_Directions_
Return, from the material below, each line in which "class" occurs.

┌──

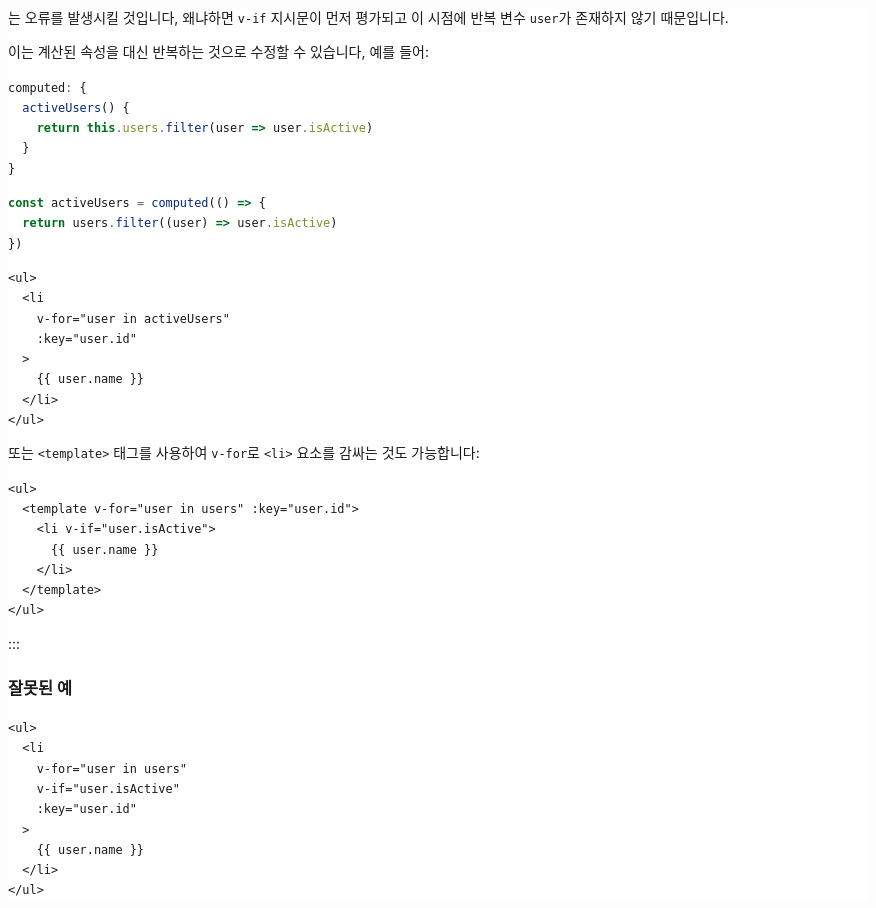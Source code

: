 는 오류를 발생시킬 것입니다, 왜냐하면 `v-if` 지시문이 먼저 평가되고 이 시점에 반복 변수 `user`가 존재하지 않기 때문입니다.

이는 계산된 속성을 대신 반복하는 것으로 수정할 수 있습니다, 예를 들어:

<div class="options-api">

```js
computed: {
  activeUsers() {
    return this.users.filter(user => user.isActive)
  }
}
```

</div>

<div class="composition-api">

```js
const activeUsers = computed(() => {
  return users.filter((user) => user.isActive)
})
```

</div>

```vue-html
<ul>
  <li
    v-for="user in activeUsers"
    :key="user.id"
  >
    {{ user.name }}
  </li>
</ul>
```

또는 `<template>` 태그를 사용하여 `v-for`로 `<li>` 요소를 감싸는 것도 가능합니다:

```vue-html
<ul>
  <template v-for="user in users" :key="user.id">
    <li v-if="user.isActive">
      {{ user.name }}
    </li>
  </template>
</ul>
```

:::

<div class="style-example style-example-bad">
<h3>잘못된 예</h3>

```vue-html
<ul>
  <li
    v-for="user in users"
    v-if="user.isActive"
    :key="user.id"
  >
    {{ user.name }}
  </li>
</ul>
```
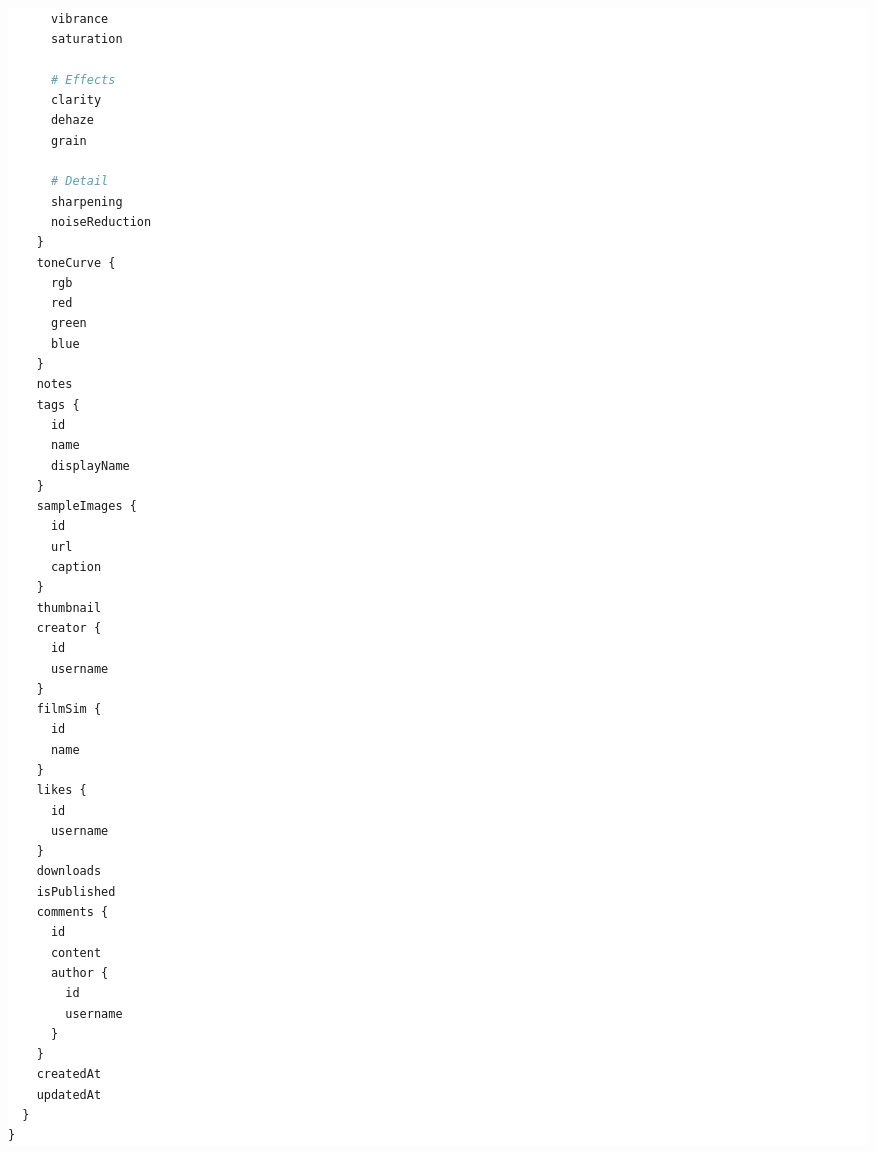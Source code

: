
 ```graphql
      vibrance
      saturation
      
      # Effects
      clarity
      dehaze
      grain
      
      # Detail
      sharpening
      noiseReduction
    }
    toneCurve {
      rgb
      red
      green
      blue
    }
    notes
    tags {
      id
      name
      displayName
    }
    sampleImages {
      id
      url
      caption
    }
    thumbnail
    creator {
      id
      username
    }
    filmSim {
      id
      name
    }
    likes {
      id
      username
    }
    downloads
    isPublished
    comments {
      id
      content
      author {
        id
        username
      }
    }
    createdAt
    updatedAt
  }
}
```
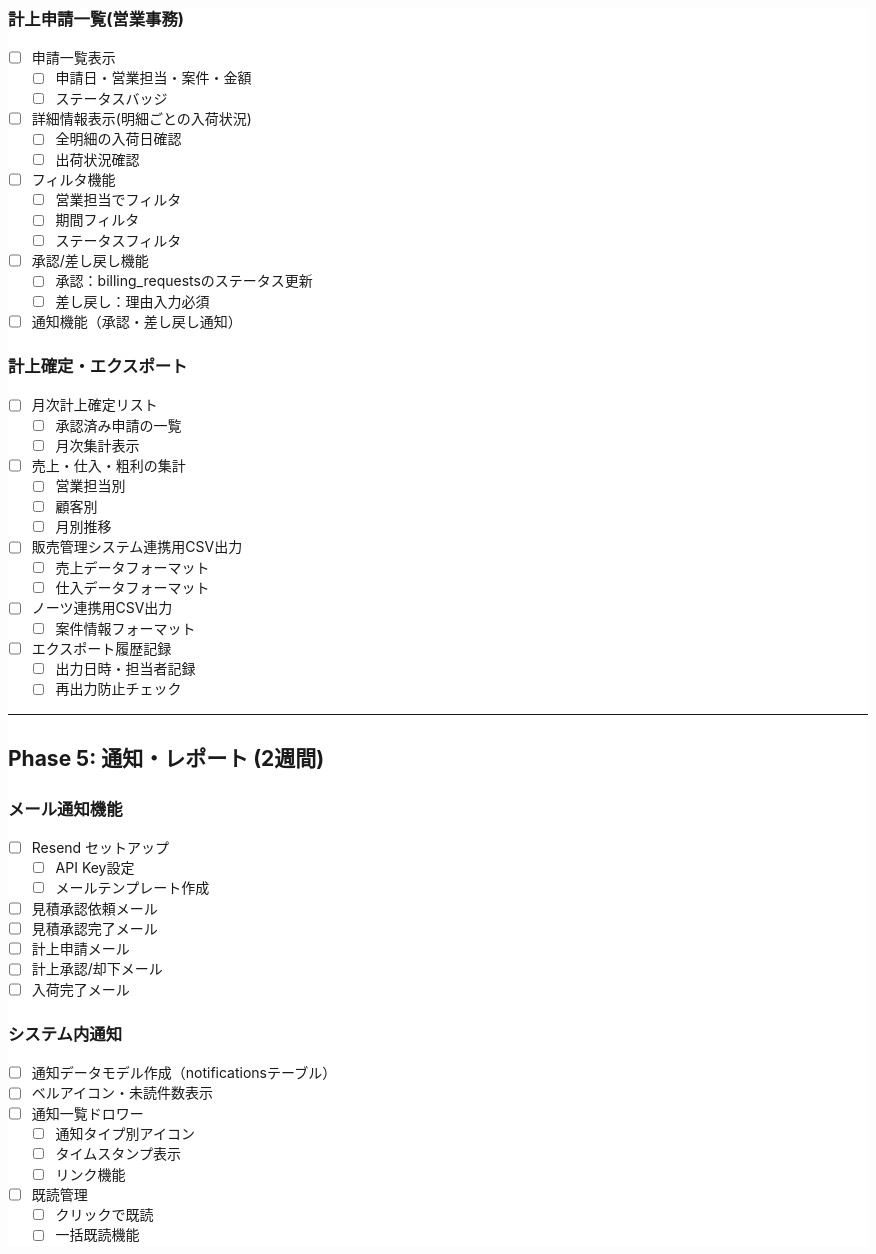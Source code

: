### 計上申請一覧(営業事務)
- [ ] 申請一覧表示
  - [ ] 申請日・営業担当・案件・金額
  - [ ] ステータスバッジ
- [ ] 詳細情報表示(明細ごとの入荷状況)
  - [ ] 全明細の入荷日確認
  - [ ] 出荷状況確認
- [ ] フィルタ機能
  - [ ] 営業担当でフィルタ
  - [ ] 期間フィルタ
  - [ ] ステータスフィルタ
- [ ] 承認/差し戻し機能
  - [ ] 承認：billing_requestsのステータス更新
  - [ ] 差し戻し：理由入力必須
- [ ] 通知機能（承認・差し戻し通知）

### 計上確定・エクスポート
- [ ] 月次計上確定リスト
  - [ ] 承認済み申請の一覧
  - [ ] 月次集計表示
- [ ] 売上・仕入・粗利の集計
  - [ ] 営業担当別
  - [ ] 顧客別
  - [ ] 月別推移
- [ ] 販売管理システム連携用CSV出力
  - [ ] 売上データフォーマット
  - [ ] 仕入データフォーマット
- [ ] ノーツ連携用CSV出力
  - [ ] 案件情報フォーマット
- [ ] エクスポート履歴記録
  - [ ] 出力日時・担当者記録
  - [ ] 再出力防止チェック

---

## Phase 5: 通知・レポート (2週間)

### メール通知機能
- [ ] Resend セットアップ
  - [ ] API Key設定
  - [ ] メールテンプレート作成
- [ ] 見積承認依頼メール
- [ ] 見積承認完了メール
- [ ] 計上申請メール
- [ ] 計上承認/却下メール
- [ ] 入荷完了メール

### システム内通知
- [ ] 通知データモデル作成（notificationsテーブル）
- [ ] ベルアイコン・未読件数表示
- [ ] 通知一覧ドロワー
  - [ ] 通知タイプ別アイコン
  - [ ] タイムスタンプ表示
  - [ ] リンク機能
- [ ] 既読管理
  - [ ] クリックで既読
  - [ ] 一括既読機能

└──

_Result for this exercise_
<div class="options-api">
<div class="composition-api">
<div class="style-example style-example-bad">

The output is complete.